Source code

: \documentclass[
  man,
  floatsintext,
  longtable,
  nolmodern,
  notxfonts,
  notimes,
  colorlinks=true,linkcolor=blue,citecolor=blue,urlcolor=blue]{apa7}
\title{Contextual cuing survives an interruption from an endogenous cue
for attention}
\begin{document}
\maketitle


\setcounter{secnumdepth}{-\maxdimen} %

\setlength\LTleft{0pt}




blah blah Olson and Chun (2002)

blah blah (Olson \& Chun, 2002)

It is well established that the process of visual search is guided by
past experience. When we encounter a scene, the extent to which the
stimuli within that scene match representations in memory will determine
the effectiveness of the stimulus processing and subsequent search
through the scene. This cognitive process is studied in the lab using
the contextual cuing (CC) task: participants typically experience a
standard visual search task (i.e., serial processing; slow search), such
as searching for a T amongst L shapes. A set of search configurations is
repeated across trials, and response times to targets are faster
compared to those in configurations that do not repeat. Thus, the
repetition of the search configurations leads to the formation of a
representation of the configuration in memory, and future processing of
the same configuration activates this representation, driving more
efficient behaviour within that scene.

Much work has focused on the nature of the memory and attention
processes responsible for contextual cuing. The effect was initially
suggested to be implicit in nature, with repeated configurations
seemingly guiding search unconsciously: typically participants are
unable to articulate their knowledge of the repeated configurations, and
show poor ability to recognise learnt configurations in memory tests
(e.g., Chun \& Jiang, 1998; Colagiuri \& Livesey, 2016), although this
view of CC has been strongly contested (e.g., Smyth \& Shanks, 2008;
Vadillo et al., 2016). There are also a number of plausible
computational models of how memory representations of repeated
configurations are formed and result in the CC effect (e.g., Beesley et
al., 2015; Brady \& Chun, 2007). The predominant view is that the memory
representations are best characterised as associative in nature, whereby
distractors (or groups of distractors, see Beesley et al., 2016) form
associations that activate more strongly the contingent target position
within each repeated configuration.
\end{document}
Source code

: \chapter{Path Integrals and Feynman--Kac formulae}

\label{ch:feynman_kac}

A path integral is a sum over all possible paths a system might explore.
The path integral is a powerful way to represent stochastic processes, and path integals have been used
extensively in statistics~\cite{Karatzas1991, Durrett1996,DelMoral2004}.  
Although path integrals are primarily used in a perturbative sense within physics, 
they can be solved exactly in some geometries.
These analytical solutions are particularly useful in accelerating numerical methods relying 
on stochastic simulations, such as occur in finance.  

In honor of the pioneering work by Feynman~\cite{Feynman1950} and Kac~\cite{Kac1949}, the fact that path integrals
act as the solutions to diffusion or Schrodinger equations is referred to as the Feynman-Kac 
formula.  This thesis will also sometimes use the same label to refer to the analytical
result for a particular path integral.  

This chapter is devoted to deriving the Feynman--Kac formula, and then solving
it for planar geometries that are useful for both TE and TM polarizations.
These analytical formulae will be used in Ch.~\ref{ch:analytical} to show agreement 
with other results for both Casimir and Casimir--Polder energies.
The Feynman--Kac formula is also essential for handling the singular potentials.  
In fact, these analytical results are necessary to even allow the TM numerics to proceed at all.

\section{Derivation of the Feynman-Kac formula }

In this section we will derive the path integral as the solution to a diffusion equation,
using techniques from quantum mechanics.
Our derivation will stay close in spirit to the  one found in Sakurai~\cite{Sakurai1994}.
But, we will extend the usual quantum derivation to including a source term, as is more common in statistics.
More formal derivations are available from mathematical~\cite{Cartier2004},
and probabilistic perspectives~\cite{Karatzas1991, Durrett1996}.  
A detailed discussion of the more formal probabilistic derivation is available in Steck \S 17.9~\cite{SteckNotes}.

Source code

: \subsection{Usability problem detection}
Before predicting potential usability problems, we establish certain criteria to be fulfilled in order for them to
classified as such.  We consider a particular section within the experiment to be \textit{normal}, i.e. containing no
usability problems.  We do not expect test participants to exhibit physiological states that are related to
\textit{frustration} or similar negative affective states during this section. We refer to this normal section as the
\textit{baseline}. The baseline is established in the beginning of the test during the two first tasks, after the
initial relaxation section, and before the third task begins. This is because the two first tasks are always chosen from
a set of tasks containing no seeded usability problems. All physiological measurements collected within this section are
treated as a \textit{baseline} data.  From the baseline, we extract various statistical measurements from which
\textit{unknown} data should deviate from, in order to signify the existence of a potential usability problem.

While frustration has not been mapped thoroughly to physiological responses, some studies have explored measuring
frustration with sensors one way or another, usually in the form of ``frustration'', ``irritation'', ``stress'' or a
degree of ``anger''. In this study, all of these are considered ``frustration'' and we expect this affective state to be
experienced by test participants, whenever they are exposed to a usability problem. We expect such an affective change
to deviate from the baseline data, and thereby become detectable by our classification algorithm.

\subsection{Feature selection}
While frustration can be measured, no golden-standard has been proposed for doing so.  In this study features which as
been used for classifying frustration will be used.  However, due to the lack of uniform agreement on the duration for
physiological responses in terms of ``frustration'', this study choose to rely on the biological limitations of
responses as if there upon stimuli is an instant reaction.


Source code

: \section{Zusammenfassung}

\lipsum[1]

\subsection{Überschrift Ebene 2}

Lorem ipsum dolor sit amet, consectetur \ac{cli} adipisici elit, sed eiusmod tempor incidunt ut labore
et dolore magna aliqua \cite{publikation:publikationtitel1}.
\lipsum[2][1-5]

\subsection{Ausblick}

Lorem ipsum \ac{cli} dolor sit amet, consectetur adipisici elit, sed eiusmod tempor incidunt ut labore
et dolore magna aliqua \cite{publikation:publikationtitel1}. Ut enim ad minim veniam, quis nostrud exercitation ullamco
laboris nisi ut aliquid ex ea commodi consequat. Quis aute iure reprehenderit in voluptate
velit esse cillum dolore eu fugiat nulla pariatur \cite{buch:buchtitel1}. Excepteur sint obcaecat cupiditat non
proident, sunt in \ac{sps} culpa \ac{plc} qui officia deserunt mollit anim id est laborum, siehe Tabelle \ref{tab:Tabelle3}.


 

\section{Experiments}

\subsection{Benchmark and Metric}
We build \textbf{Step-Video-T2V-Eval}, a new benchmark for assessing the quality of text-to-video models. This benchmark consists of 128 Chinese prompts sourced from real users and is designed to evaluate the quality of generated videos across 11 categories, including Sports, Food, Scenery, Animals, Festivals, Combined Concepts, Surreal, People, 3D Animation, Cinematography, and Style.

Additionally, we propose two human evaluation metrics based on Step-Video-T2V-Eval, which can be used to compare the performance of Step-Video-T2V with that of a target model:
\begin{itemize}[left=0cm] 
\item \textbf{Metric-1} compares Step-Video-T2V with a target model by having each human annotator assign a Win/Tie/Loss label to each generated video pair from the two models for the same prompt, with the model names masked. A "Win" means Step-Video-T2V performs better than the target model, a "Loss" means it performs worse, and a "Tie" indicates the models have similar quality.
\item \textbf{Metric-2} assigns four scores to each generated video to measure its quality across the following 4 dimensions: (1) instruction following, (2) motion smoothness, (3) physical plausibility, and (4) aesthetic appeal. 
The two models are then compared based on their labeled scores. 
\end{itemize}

- - - - - - -

What to produce ::
In your answer, repeat each of the records exactly.

Response box ::
Source code

: \documentclass[
  man,
  floatsintext,
  longtable,
  nolmodern,
  notxfonts,
  notimes,
  colorlinks=true,linkcolor=blue,citecolor=blue,urlcolor=blue]{apa7}
\title{Contextual cuing survives an interruption from an endogenous cue
for attention}
\begin{document}
\maketitle


\setcounter{secnumdepth}{-\maxdimen} %

\setlength\LTleft{0pt}




blah blah Olson and Chun (2002)

blah blah (Olson \& Chun, 2002)

It is well established that the process of visual search is guided by
past experience. When we encounter a scene, the extent to which the
stimuli within that scene match representations in memory will determine
the effectiveness of the stimulus processing and subsequent search
through the scene. This cognitive process is studied in the lab using
the contextual cuing (CC) task: participants typically experience a
standard visual search task (i.e., serial processing; slow search), such
as searching for a T amongst L shapes. A set of search configurations is
repeated across trials, and response times to targets are faster
compared to those in configurations that do not repeat. Thus, the
repetition of the search configurations leads to the formation of a
representation of the configuration in memory, and future processing of
the same configuration activates this representation, driving more
efficient behaviour within that scene.

Much work has focused on the nature of the memory and attention
processes responsible for contextual cuing. The effect was initially
suggested to be implicit in nature, with repeated configurations
seemingly guiding search unconsciously: typically participants are
unable to articulate their knowledge of the repeated configurations, and
show poor ability to recognise learnt configurations in memory tests
(e.g., Chun \& Jiang, 1998; Colagiuri \& Livesey, 2016), although this
view of CC has been strongly contested (e.g., Smyth \& Shanks, 2008;
Vadillo et al., 2016). There are also a number of plausible
computational models of how memory representations of repeated
configurations are formed and result in the CC effect (e.g., Beesley et
al., 2015; Brady \& Chun, 2007). The predominant view is that the memory
representations are best characterised as associative in nature, whereby
distractors (or groups of distractors, see Beesley et al., 2016) form
associations that activate more strongly the contingent target position
within each repeated configuration.
\end{document}
Source code

: \chapter{Path Integrals and Feynman--Kac formulae}

\label{ch:feynman_kac}

A path integral is a sum over all possible paths a system might explore.
The path integral is a powerful way to represent stochastic processes, and path integals have been used
extensively in statistics~\cite{Karatzas1991, Durrett1996,DelMoral2004}.  
Although path integrals are primarily used in a perturbative sense within physics, 
they can be solved exactly in some geometries.
These analytical solutions are particularly useful in accelerating numerical methods relying 
on stochastic simulations, such as occur in finance.  

In honor of the pioneering work by Feynman~\cite{Feynman1950} and Kac~\cite{Kac1949}, the fact that path integrals
act as the solutions to diffusion or Schrodinger equations is referred to as the Feynman-Kac 
formula.  This thesis will also sometimes use the same label to refer to the analytical
result for a particular path integral.  

This chapter is devoted to deriving the Feynman--Kac formula, and then solving
it for planar geometries that are useful for both TE and TM polarizations.
These analytical formulae will be used in Ch.~\ref{ch:analytical} to show agreement 
with other results for both Casimir and Casimir--Polder energies.
The Feynman--Kac formula is also essential for handling the singular potentials.  
In fact, these analytical results are necessary to even allow the TM numerics to proceed at all.

\section{Derivation of the Feynman-Kac formula }

In this section we will derive the path integral as the solution to a diffusion equation,
using techniques from quantum mechanics.
Our derivation will stay close in spirit to the  one found in Sakurai~\cite{Sakurai1994}.
But, we will extend the usual quantum derivation to including a source term, as is more common in statistics.
More formal derivations are available from mathematical~\cite{Cartier2004},
and probabilistic perspectives~\cite{Karatzas1991, Durrett1996}.  
A detailed discussion of the more formal probabilistic derivation is available in Steck \S 17.9~\cite{SteckNotes}.

Source code

: \subsection{Usability problem detection}
Before predicting potential usability problems, we establish certain criteria to be fulfilled in order for them to
classified as such.  We consider a particular section within the experiment to be \textit{normal}, i.e. containing no
usability problems.  We do not expect test participants to exhibit physiological states that are related to
\textit{frustration} or similar negative affective states during this section. We refer to this normal section as the
\textit{baseline}. The baseline is established in the beginning of the test during the two first tasks, after the
initial relaxation section, and before the third task begins. This is because the two first tasks are always chosen from
a set of tasks containing no seeded usability problems. All physiological measurements collected within this section are
treated as a \textit{baseline} data.  From the baseline, we extract various statistical measurements from which
\textit{unknown} data should deviate from, in order to signify the existence of a potential usability problem.

While frustration has not been mapped thoroughly to physiological responses, some studies have explored measuring
frustration with sensors one way or another, usually in the form of ``frustration'', ``irritation'', ``stress'' or a
degree of ``anger''. In this study, all of these are considered ``frustration'' and we expect this affective state to be
experienced by test participants, whenever they are exposed to a usability problem. We expect such an affective change
to deviate from the baseline data, and thereby become detectable by our classification algorithm.

\subsection{Feature selection}
While frustration can be measured, no golden-standard has been proposed for doing so.  In this study features which as
been used for classifying frustration will be used.  However, due to the lack of uniform agreement on the duration for
physiological responses in terms of ``frustration'', this study choose to rely on the biological limitations of
responses as if there upon stimuli is an instant reaction.


Source code

: \section{Zusammenfassung}

\lipsum[1]

\subsection{Überschrift Ebene 2}

Lorem ipsum dolor sit amet, consectetur \ac{cli} adipisici elit, sed eiusmod tempor incidunt ut labore
et dolore magna aliqua \cite{publikation:publikationtitel1}.
\lipsum[2][1-5]

\subsection{Ausblick}

Lorem ipsum \ac{cli} dolor sit amet, consectetur adipisici elit, sed eiusmod tempor incidunt ut labore
et dolore magna aliqua \cite{publikation:publikationtitel1}. Ut enim ad minim veniam, quis nostrud exercitation ullamco
laboris nisi ut aliquid ex ea commodi consequat. Quis aute iure reprehenderit in voluptate
velit esse cillum dolore eu fugiat nulla pariatur \cite{buch:buchtitel1}. Excepteur sint obcaecat cupiditat non
proident, sunt in \ac{sps} culpa \ac{plc} qui officia deserunt mollit anim id est laborum, siehe Tabelle \ref{tab:Tabelle3}.


 

\section{Experiments}

\subsection{Benchmark and Metric}
We build \textbf{Step-Video-T2V-Eval}, a new benchmark for assessing the quality of text-to-video models. This benchmark consists of 128 Chinese prompts sourced from real users and is designed to evaluate the quality of generated videos across 11 categories, including Sports, Food, Scenery, Animals, Festivals, Combined Concepts, Surreal, People, 3D Animation, Cinematography, and Style.

Additionally, we propose two human evaluation metrics based on Step-Video-T2V-Eval, which can be used to compare the performance of Step-Video-T2V with that of a target model:
\begin{itemize}[left=0cm] 
\item \textbf{Metric-1} compares Step-Video-T2V with a target model by having each human annotator assign a Win/Tie/Loss label to each generated video pair from the two models for the same prompt, with the model names masked. A "Win" means Step-Video-T2V performs better than the target model, a "Loss" means it performs worse, and a "Tie" indicates the models have similar quality.
\item \textbf{Metric-2} assigns four scores to each generated video to measure its quality across the following 4 dimensions: (1) instruction following, (2) motion smoothness, (3) physical plausibility, and (4) aesthetic appeal. 
The two models are then compared based on their labeled scores. 
\end{itemize}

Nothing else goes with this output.